OPEC Feels Strategy is Working, Says U.S. Shale Boom Will Fade by End of 2015

From RT Business:
OPEC is forecasting a possible decrease in US shale oil production by the end of 2015. The number of operating drilling rigs working shale deposits is likely to fall since the price of oil has more than halved since June 2014. 
The cartel questions the ability of US producers to withstand the dramatic collapse in oil prices and predicts that global oil supply will equal demand, it said in its monthly report published Monday. 
“Tight crude producers are aware that typical oil wells in shale plays decline 60 percent annually, and that losses can only be recouped by drilling new wells,” says the report. “As drilling subsides due to high costs and a potentially sustained low oil price, a drop in production [in the US – Ed.] can be expected to follow, possibly by late 2015.” 
Previously OPEC has been predicting US shale production would decline in 2018. 
Although the total US crude production hit a record 9.4 million barrels a day last week, OPEC insists that tight oil production is more cost-based and vulnerable to crude prices that have recently dropped below $45 a barrel for NYMEX futures contracts.

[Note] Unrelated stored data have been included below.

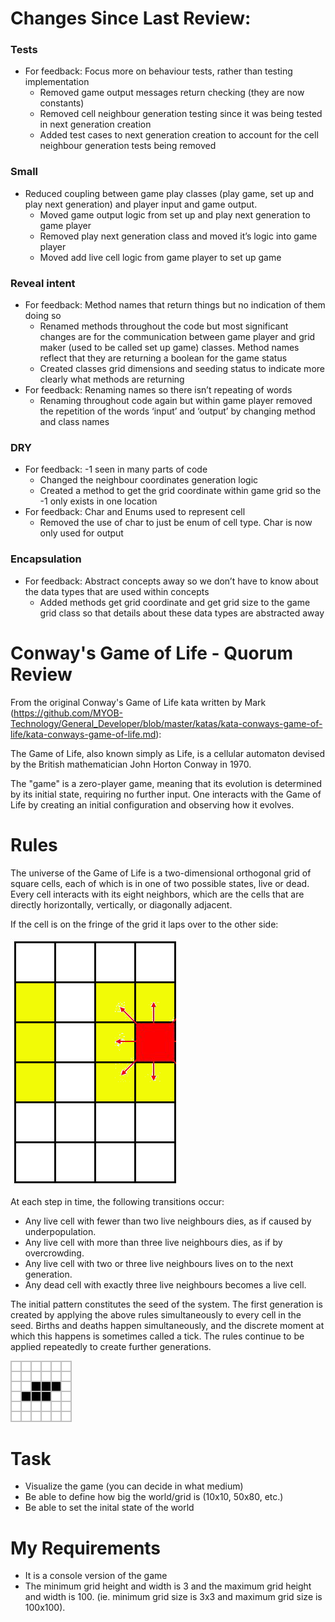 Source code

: 
# Changes Since Last Review:
### Tests
- For feedback: Focus more on behaviour tests, rather than testing implementation
  - Removed game output messages return checking (they are now constants)
  - Removed cell neighbour generation testing since it was being tested in next generation creation
  - Added test cases to next generation creation to account for the cell neighbour generation tests being removed

### Small
- Reduced coupling between game play classes (play game, set up and play next generation) and player input and game output.
	- Moved game output logic from set up and play next generation to game player
	- Removed play next generation class and moved it’s logic into game player
	- Moved add live cell logic from game player to set up game

### Reveal intent
- For feedback: Method names that return things but no indication of them doing so
	- Renamed methods throughout the code but most significant changes are for the communication between game player and grid maker (used to be called set up game) classes. Method names reflect that they are returning a boolean for the game status
	- Created classes grid dimensions and seeding status to indicate more clearly what methods are returning
- For feedback: Renaming names so there isn’t repeating of words
	- Renaming throughout code again but within game player removed the repetition of the words ‘input’ and ‘output’ by changing method and class names

### DRY
- For feedback: -1 seen in many parts of code
	- Changed the neighbour coordinates generation logic
	- Created a method to get the grid coordinate within game grid so the -1 only exists in one location
- For feedback: Char and Enums used to represent cell
	- Removed the use of char to just be enum of cell type. Char is now only used for output

### Encapsulation
   - For feedback: Abstract concepts away so we don’t have to know about the data types that are used within concepts
	   - Added methods get grid coordinate and get grid size to the game grid class so that details about these data types are abstracted away



# Conway's Game of Life - Quorum Review

From the original Conway's Game of Life kata written by Mark (https://github.com/MYOB-Technology/General_Developer/blob/master/katas/kata-conways-game-of-life/kata-conways-game-of-life.md):

The Game of Life, also known simply as Life, is a cellular automaton devised by the British mathematician John Horton Conway in 1970.

The "game" is a zero-player game, meaning that its evolution is determined by its initial state, requiring no further input. One interacts with the Game of Life by creating an initial configuration and observing how it evolves.

# Rules

The universe of the Game of Life is a two-dimensional orthogonal grid of square cells, each of which is in one of two possible states, live or dead. Every cell interacts with its eight neighbors, which are the cells that are directly horizontally, vertically, or diagonally adjacent.

If the cell is on the fringe of the grid it laps over to the other side:

![alt text](https://github.com/sindhumyob/conways-game-of-life/blob/master/cell-overlap.png)

At each step in time, the following transitions occur:

* Any live cell with fewer than two live neighbours dies, as if caused by underpopulation.
* Any live cell with more than three live neighbours dies, as if by overcrowding.
* Any live cell with two or three live neighbours lives on to the next generation.
* Any dead cell with exactly three live neighbours becomes a live cell.

The initial pattern constitutes the seed of the system. The first generation is created by applying the above rules simultaneously to every cell in the seed. Births and deaths happen simultaneously, and the discrete moment at which this happens is sometimes called a tick. The rules continue to be applied repeatedly to create further generations.

![alt text](https://github.com/sindhumyob/conways-game-of-life/blob/master/Game_of_life_toad.gif)

# Task
* Visualize the game (you can decide in what medium)
* Be able to define how big the world/grid is (10x10, 50x80, etc.)
* Be able to set the inital state of the world

# My Requirements
* It is a console version of the game
* The minimum grid height and width is 3 and the maximum grid height and width is 100. (ie. minimum grid size is 3x3 and maximum grid size is 100x100).

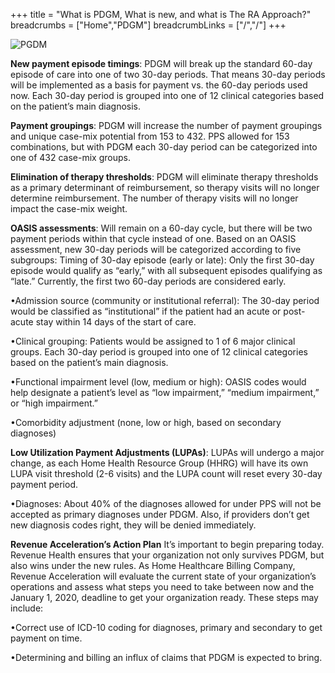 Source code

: +++
title = "What is PDGM, What is new, and what is The RA Approach?"
breadcrumbs = ["Home","PDGM"]
breadcrumbLinks = ["/","/"]
+++

![PGDM](/img/resources/PGDM.png)

**New payment episode timings**: PDGM will break up the standard 60-day episode of care into one of two 30-day periods. That means 30-day periods will be implemented as a basis for payment vs. the 60-day periods used now. Each 30-day period is grouped into one of 12 clinical categories based on the patient’s main diagnosis.

**Payment groupings**: PDGM will increase the number of payment groupings and unique case-mix potential from 153 to 432. PPS allowed for 153 combinations, but with PDGM each 30-day period can be categorized into one of 432 case-mix groups.

**Elimination of therapy thresholds**: PDGM will eliminate therapy thresholds as a primary determinant of reimbursement, so therapy visits will no longer determine reimbursement. The number of therapy visits will no longer impact the case-mix weight.

**OASIS assessments**: Will remain on a 60-day cycle, but there will be two payment periods within that cycle instead of one. Based on an OASIS assessment, new 30-day periods will be categorized according to five subgroups:
Timing of 30-day episode (early or late): Only the first 30-day episode would qualify as “early,” with all subsequent episodes qualifying as “late.” Currently, the first two 60-day periods are considered early.

•Admission source (community or institutional referral): The 30-day period would be classified as “institutional” if the patient had an acute or post-acute stay within 14 days of the start of care.

•Clinical grouping: Patients would be assigned to 1 of 6 major clinical groups. Each 30-day period is grouped into one of 12 clinical categories based on the patient’s main diagnosis.

•Functional impairment level (low, medium or high): OASIS codes would help designate a patient’s level as “low impairment,” “medium impairment,” or “high impairment.”

•Comorbidity adjustment (none, low or high, based on secondary diagnoses)

**Low Utilization Payment Adjustments (LUPAs)**: LUPAs will undergo a major change, as each Home Health Resource Group (HHRG) will have its own LUPA visit threshold (2-6 visits) and the LUPA count will reset every 30-day payment period.

•Diagnoses: About 40% of the diagnoses allowed for under PPS will not be accepted as primary diagnoses under PDGM. Also, if providers don’t get new diagnosis codes right, they will be denied immediately.

**Revenue Acceleration’s Action Plan**
It’s important to begin preparing today. Revenue Health ensures that your organization not only survives PDGM, but also wins under the new rules. As Home Healthcare Billing Company, Revenue Acceleration will evaluate the current state of your organization’s operations and assess what steps you need to take between now and the January 1, 2020, deadline to get your organization ready. These steps may include:

•Correct use of ICD-10 coding for diagnoses, primary and secondary to get payment on time.

•Determining and billing an influx of claims that PDGM is expected to bring.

Read more of that article by clicking here.

Meanwhile, oilprice.com featured an article that said this:
Saudi Oil Minister Ali al-Naimi, the architect of OPEC’s strategy to regain market share by causing the price of crude oil to plunge, says his plan is working, and data from petroleum research firms seem to back him up. 
Making his first public comments in two months, al-Naimi told reporters in the southwestern Saudi city of Jazan that the markets have cooled off, and cited Brent crude, the global benchmark, as an example, noting that its price has stabilized at about $60 per barrel. 
He also pointed to data that inexpensive oil is driving up demand, notably in China and the United States, which eventually could lead to price stability or to a price rebound. 
But Al-Naimi warned naysayers not to upset this new balance. “Why do you want to rock the markets?” he asked. “The markets are calm. … Demand is growing.”